#### WHAT THIS TASK INVOLVES
From the first line to the last, output the records exactly and drop any images.

#### ENTRIES SHOWN

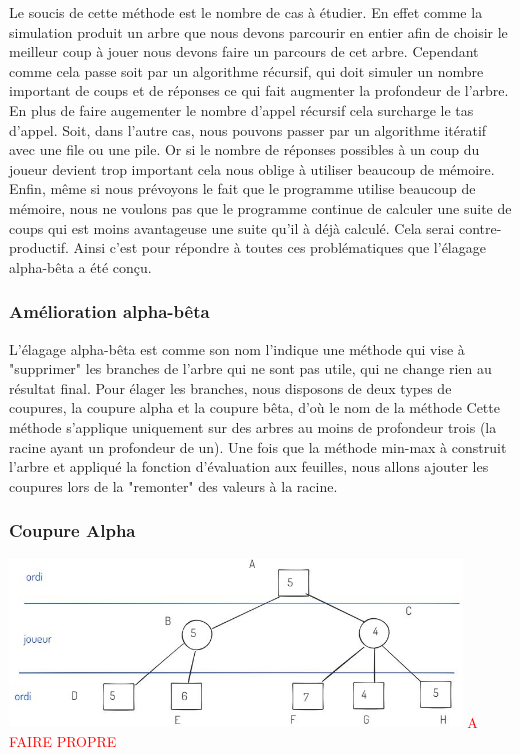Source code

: \documentclass[a4paper, 12pt, french]{article}
\begin{document}
	Le soucis de cette méthode est le nombre de cas à étudier. En effet comme la simulation
	produit un arbre que nous devons parcourir en entier afin de choisir le meilleur coup à jouer
	nous devons faire un parcours de cet arbre. Cependant comme cela passe soit par un algorithme récursif,
	qui doit simuler un nombre important de coups et de réponses ce qui fait augmenter la profondeur de l'arbre.
	En plus de faire augementer le nombre d'appel récursif cela surcharge le tas d'appel. Soit, dans l'autre cas,
	nous pouvons passer par un algorithme itératif avec une file ou une pile. Or si le nombre de réponses possibles
	à un coup du joueur devient trop important cela nous oblige à utiliser beaucoup de mémoire. Enfin, même si nous
	prévoyons le fait que le programme utilise beaucoup de mémoire, nous ne voulons pas que le programme continue de
	calculer une suite de coups qui est moins avantageuse une suite qu'il à déjà calculé. Cela serai contre-productif.
	Ainsi c'est pour répondre à toutes ces problématiques que l'élagage alpha-bêta a été conçu.

	\subsubsection{Amélioration alpha-bêta}
	L'élagage alpha-bêta est comme son nom l'indique une méthode qui vise à "supprimer" les branches de l'arbre qui
	ne sont pas utile, qui ne change rien au résultat final. Pour élager les branches, nous disposons de deux types de
	coupures, la coupure alpha et la coupure bêta, d'où le nom de la méthode\cite{elagage_alpha_beta}
	Cette méthode s'applique uniquement sur des arbres au moins de profondeur trois
	(la racine ayant un profondeur de un). Une fois que la méthode min-max à construit l'arbre
	et appliqué la fonction d'évaluation aux feuilles, nous allons ajouter les coupures lors de la
	"remonter" des valeurs à la racine.

	\subsubsection{Coupure Alpha}
	\includegraphics[width=12cm]{images/elagageAlpha.JPG}
	\textcolor{red}{A FAIRE PROPRE}
\end{document}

#### RESULT OF THIS TASK
Source code

: \documentclass[a4paper, 12pt, french]{article}
\begin{document}
	Le soucis de cette méthode est le nombre de cas à étudier. En effet comme la simulation
	produit un arbre que nous devons parcourir en entier afin de choisir le meilleur coup à jouer
	nous devons faire un parcours de cet arbre. Cependant comme cela passe soit par un algorithme récursif,
	qui doit simuler un nombre important de coups et de réponses ce qui fait augmenter la profondeur de l'arbre.
	En plus de faire augementer le nombre d'appel récursif cela surcharge le tas d'appel. Soit, dans l'autre cas,
	nous pouvons passer par un algorithme itératif avec une file ou une pile. Or si le nombre de réponses possibles
	à un coup du joueur devient trop important cela nous oblige à utiliser beaucoup de mémoire. Enfin, même si nous
	prévoyons le fait que le programme utilise beaucoup de mémoire, nous ne voulons pas que le programme continue de
	calculer une suite de coups qui est moins avantageuse une suite qu'il à déjà calculé. Cela serai contre-productif.
	Ainsi c'est pour répondre à toutes ces problématiques que l'élagage alpha-bêta a été conçu.

	\subsubsection{Amélioration alpha-bêta}
	L'élagage alpha-bêta est comme son nom l'indique une méthode qui vise à "supprimer" les branches de l'arbre qui
	ne sont pas utile, qui ne change rien au résultat final. Pour élager les branches, nous disposons de deux types de
	coupures, la coupure alpha et la coupure bêta, d'où le nom de la méthode\cite{elagage_alpha_beta}
	Cette méthode s'applique uniquement sur des arbres au moins de profondeur trois
	(la racine ayant un profondeur de un). Une fois que la méthode min-max à construit l'arbre
	et appliqué la fonction d'évaluation aux feuilles, nous allons ajouter les coupures lors de la
	"remonter" des valeurs à la racine.

	\subsubsection{Coupure Alpha}
	\includegraphics[width=12cm]{images/elagageAlpha.JPG}
	\textcolor{red}{A FAIRE PROPRE}
\end{document}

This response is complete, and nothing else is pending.